WORKING DATA:
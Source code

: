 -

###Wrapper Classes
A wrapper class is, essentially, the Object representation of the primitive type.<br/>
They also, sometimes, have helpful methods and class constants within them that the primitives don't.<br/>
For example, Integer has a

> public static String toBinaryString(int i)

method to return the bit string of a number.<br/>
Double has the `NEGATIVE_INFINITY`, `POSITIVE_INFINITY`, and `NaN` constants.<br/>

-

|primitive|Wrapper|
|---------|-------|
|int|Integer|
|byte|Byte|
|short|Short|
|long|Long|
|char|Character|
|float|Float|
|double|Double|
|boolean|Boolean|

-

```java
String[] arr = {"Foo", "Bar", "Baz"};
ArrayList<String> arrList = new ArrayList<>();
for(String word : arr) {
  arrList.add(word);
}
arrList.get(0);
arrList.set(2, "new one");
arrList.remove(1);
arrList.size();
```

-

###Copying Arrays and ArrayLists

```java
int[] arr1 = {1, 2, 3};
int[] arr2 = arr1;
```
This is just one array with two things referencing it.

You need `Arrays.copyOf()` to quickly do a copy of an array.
--
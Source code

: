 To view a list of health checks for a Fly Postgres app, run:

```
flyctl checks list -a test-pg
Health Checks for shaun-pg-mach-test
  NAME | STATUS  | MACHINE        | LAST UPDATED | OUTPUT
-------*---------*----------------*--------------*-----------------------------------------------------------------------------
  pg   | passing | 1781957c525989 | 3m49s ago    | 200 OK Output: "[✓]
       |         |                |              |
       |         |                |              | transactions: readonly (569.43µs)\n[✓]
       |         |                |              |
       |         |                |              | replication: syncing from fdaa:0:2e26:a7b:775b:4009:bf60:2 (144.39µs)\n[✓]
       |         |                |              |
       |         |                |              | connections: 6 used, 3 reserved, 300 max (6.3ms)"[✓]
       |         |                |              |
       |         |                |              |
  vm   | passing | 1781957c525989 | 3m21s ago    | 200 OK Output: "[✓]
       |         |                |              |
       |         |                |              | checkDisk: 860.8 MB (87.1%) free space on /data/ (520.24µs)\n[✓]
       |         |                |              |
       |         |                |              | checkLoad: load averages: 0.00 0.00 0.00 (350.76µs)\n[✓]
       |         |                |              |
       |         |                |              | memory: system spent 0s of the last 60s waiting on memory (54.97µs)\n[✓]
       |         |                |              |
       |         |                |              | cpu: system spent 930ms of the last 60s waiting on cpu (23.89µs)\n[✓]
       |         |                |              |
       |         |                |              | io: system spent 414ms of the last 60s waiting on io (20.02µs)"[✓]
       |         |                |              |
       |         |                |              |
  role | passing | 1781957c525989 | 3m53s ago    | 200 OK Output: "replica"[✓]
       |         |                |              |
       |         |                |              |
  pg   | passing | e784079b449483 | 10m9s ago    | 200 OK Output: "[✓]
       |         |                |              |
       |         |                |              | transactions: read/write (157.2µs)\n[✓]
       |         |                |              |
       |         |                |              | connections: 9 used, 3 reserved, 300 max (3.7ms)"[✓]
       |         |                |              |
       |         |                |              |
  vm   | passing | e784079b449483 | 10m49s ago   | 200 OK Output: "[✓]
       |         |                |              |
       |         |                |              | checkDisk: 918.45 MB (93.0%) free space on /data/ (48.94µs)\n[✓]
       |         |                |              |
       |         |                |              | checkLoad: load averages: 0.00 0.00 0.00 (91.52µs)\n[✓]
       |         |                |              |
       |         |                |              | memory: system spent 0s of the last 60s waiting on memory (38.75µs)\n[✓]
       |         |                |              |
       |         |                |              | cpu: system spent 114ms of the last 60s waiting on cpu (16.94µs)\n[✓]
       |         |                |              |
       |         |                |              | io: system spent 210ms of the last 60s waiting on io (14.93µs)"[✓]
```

WHAT NEEDS TO BE DONE:
Which lines in the data above hold the word "Integer"? Return each of them.

ANSWER TO THE PROBLEM:
For example, Integer has a
|int|Integer|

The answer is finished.